* _Task_:
Can you restate the lines of the entries below, word for word, from the first one through the line that includes "다음 Entity SQL"?

· · · ·

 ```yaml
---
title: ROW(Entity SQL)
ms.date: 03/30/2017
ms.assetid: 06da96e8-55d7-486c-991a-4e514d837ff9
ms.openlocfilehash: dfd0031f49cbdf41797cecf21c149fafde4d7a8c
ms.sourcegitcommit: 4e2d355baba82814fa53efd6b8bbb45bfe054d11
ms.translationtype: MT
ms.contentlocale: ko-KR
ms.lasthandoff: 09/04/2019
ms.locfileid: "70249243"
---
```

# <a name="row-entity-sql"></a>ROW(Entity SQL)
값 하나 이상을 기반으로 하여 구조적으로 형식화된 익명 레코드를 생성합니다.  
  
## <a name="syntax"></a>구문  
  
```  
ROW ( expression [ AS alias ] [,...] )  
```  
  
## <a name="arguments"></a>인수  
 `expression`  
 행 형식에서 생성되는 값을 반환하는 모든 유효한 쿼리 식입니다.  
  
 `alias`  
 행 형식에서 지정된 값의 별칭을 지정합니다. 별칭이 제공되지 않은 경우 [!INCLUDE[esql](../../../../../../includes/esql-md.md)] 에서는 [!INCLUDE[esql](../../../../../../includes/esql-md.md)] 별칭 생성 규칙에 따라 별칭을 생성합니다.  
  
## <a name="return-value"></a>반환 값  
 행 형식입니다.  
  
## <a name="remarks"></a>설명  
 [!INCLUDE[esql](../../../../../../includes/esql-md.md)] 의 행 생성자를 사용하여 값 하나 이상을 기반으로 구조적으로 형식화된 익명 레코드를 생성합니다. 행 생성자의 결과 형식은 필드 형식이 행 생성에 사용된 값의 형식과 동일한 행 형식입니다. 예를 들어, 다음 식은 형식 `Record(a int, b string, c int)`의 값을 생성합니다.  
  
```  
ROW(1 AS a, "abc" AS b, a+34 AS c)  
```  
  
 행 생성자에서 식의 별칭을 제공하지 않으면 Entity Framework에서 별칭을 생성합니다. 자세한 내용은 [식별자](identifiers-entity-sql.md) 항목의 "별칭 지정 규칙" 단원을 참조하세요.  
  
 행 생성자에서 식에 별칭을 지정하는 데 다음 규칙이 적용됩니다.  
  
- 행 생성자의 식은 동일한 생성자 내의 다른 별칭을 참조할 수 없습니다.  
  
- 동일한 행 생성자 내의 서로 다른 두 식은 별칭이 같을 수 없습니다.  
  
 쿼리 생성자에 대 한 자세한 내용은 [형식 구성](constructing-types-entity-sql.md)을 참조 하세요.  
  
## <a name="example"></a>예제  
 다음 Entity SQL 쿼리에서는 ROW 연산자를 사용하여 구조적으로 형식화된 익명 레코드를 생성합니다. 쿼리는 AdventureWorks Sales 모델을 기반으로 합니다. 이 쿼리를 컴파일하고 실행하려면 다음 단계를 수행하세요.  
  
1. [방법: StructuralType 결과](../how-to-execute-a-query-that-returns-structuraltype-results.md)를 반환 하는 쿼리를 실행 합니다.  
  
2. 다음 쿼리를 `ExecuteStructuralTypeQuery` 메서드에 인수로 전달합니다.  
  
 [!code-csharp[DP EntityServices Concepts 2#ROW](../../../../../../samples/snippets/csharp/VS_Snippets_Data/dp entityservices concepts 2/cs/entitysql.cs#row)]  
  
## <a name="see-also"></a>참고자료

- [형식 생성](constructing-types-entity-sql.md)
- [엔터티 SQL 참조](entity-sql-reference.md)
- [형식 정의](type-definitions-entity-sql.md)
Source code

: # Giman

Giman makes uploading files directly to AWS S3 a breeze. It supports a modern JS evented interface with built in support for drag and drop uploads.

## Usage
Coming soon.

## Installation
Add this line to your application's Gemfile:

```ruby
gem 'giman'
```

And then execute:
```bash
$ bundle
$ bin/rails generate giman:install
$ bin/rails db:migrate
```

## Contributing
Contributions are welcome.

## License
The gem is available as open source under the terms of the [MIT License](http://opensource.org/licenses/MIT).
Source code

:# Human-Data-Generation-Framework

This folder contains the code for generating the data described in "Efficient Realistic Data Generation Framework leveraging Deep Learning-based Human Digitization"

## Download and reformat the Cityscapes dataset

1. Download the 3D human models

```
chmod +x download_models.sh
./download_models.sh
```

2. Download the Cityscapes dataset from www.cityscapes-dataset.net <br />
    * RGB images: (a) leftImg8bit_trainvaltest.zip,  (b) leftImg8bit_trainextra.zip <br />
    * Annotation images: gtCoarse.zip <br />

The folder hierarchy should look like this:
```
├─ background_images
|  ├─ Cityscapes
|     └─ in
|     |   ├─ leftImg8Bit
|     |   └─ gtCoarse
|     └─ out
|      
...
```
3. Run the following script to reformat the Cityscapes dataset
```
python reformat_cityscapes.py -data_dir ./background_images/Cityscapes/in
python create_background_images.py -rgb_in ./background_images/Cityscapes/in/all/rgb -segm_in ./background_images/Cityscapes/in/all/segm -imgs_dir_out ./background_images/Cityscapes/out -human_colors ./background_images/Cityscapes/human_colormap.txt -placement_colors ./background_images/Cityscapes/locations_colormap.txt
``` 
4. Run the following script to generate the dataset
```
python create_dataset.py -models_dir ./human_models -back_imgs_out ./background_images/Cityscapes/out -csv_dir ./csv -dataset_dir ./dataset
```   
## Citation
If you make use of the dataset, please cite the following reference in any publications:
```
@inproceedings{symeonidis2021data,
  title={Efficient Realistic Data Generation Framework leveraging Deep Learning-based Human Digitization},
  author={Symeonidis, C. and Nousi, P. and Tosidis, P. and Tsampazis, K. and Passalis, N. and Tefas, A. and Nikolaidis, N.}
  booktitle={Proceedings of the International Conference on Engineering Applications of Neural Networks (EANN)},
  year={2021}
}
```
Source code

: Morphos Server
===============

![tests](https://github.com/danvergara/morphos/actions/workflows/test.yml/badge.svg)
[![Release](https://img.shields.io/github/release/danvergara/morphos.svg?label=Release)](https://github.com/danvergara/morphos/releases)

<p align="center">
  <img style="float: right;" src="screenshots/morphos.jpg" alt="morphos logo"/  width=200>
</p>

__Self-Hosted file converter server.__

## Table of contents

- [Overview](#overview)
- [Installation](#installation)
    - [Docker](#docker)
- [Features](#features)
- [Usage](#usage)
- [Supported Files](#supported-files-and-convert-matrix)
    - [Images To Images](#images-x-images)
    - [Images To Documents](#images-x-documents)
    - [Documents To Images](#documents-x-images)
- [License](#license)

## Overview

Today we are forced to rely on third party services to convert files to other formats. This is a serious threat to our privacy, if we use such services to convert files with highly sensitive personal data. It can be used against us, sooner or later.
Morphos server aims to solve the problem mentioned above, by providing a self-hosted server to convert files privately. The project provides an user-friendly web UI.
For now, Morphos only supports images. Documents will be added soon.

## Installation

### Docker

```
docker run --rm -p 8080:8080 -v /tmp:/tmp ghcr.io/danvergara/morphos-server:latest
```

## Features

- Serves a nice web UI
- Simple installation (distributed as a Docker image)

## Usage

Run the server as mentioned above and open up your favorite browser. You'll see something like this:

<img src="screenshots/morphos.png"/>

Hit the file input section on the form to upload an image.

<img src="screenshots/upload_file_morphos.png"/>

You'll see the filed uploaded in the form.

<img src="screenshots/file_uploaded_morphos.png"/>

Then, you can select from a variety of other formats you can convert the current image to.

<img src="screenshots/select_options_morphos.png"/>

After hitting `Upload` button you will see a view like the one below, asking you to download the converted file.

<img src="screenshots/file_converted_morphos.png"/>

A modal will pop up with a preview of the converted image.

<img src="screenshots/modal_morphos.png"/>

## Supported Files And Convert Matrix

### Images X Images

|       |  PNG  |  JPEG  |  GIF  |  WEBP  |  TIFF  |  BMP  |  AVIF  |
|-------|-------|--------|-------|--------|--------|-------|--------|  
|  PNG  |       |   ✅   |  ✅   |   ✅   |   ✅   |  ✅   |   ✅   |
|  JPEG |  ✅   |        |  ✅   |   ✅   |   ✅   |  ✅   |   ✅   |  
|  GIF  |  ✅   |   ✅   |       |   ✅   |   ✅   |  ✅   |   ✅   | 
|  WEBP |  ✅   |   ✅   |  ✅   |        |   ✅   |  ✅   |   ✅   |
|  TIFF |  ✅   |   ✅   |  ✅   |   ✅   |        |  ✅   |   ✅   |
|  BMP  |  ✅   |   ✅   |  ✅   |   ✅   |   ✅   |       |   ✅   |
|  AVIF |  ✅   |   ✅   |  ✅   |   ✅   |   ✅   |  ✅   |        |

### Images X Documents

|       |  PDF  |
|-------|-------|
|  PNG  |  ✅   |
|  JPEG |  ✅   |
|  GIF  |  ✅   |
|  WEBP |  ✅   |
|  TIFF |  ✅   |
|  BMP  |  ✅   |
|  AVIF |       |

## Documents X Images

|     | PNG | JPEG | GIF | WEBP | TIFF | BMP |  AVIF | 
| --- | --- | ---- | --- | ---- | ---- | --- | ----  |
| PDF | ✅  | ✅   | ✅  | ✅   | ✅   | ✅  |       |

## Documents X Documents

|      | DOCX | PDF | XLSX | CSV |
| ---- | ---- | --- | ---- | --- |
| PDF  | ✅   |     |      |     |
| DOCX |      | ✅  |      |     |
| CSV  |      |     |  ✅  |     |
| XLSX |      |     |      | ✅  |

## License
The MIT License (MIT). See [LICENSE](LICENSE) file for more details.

· · · ·

* _Final answer_:
 ```yaml
---
title: ROW(Entity SQL)
ms.date: 03/30/2017
ms.assetid: 06da96e8-55d7-486c-991a-4e514d837ff9
ms.openlocfilehash: dfd0031f49cbdf41797cecf21c149fafde4d7a8c
ms.sourcegitcommit: 4e2d355baba82814fa53efd6b8bbb45bfe054d11
ms.translationtype: MT
ms.contentlocale: ko-KR
ms.lasthandoff: 09/04/2019
ms.locfileid: "70249243"
---
```

# <a name="row-entity-sql"></a>ROW(Entity SQL)
값 하나 이상을 기반으로 하여 구조적으로 형식화된 익명 레코드를 생성합니다.  
  
## <a name="syntax"></a>구문  
  
```  
ROW ( expression [ AS alias ] [,...] )  
```  
  
## <a name="arguments"></a>인수  
 `expression`  
 행 형식에서 생성되는 값을 반환하는 모든 유효한 쿼리 식입니다.  
  
 `alias`  
 행 형식에서 지정된 값의 별칭을 지정합니다. 별칭이 제공되지 않은 경우 [!INCLUDE[esql](../../../../../../includes/esql-md.md)] 에서는 [!INCLUDE[esql](../../../../../../includes/esql-md.md)] 별칭 생성 규칙에 따라 별칭을 생성합니다.  
  
## <a name="return-value"></a>반환 값  
 행 형식입니다.  
  
## <a name="remarks"></a>설명  
 [!INCLUDE[esql](../../../../../../includes/esql-md.md)] 의 행 생성자를 사용하여 값 하나 이상을 기반으로 구조적으로 형식화된 익명 레코드를 생성합니다. 행 생성자의 결과 형식은 필드 형식이 행 생성에 사용된 값의 형식과 동일한 행 형식입니다. 예를 들어, 다음 식은 형식 `Record(a int, b string, c int)`의 값을 생성합니다.  
  
```  
ROW(1 AS a, "abc" AS b, a+34 AS c)  
```  
  
 행 생성자에서 식의 별칭을 제공하지 않으면 Entity Framework에서 별칭을 생성합니다. 자세한 내용은 [식별자](identifiers-entity-sql.md) 항목의 "별칭 지정 규칙" 단원을 참조하세요.  
  
 행 생성자에서 식에 별칭을 지정하는 데 다음 규칙이 적용됩니다.  
  
- 행 생성자의 식은 동일한 생성자 내의 다른 별칭을 참조할 수 없습니다.  
  
- 동일한 행 생성자 내의 서로 다른 두 식은 별칭이 같을 수 없습니다.  
  
 쿼리 생성자에 대 한 자세한 내용은 [형식 구성](constructing-types-entity-sql.md)을 참조 하세요.  
  
## <a name="example"></a>예제  
 다음 Entity SQL 쿼리에서는 ROW 연산자를 사용하여 구조적으로 형식화된 익명 레코드를 생성합니다. 쿼리는 AdventureWorks Sales 모델을 기반으로 합니다. 이 쿼리를 컴파일하고 실행하려면 다음 단계를 수행하세요.  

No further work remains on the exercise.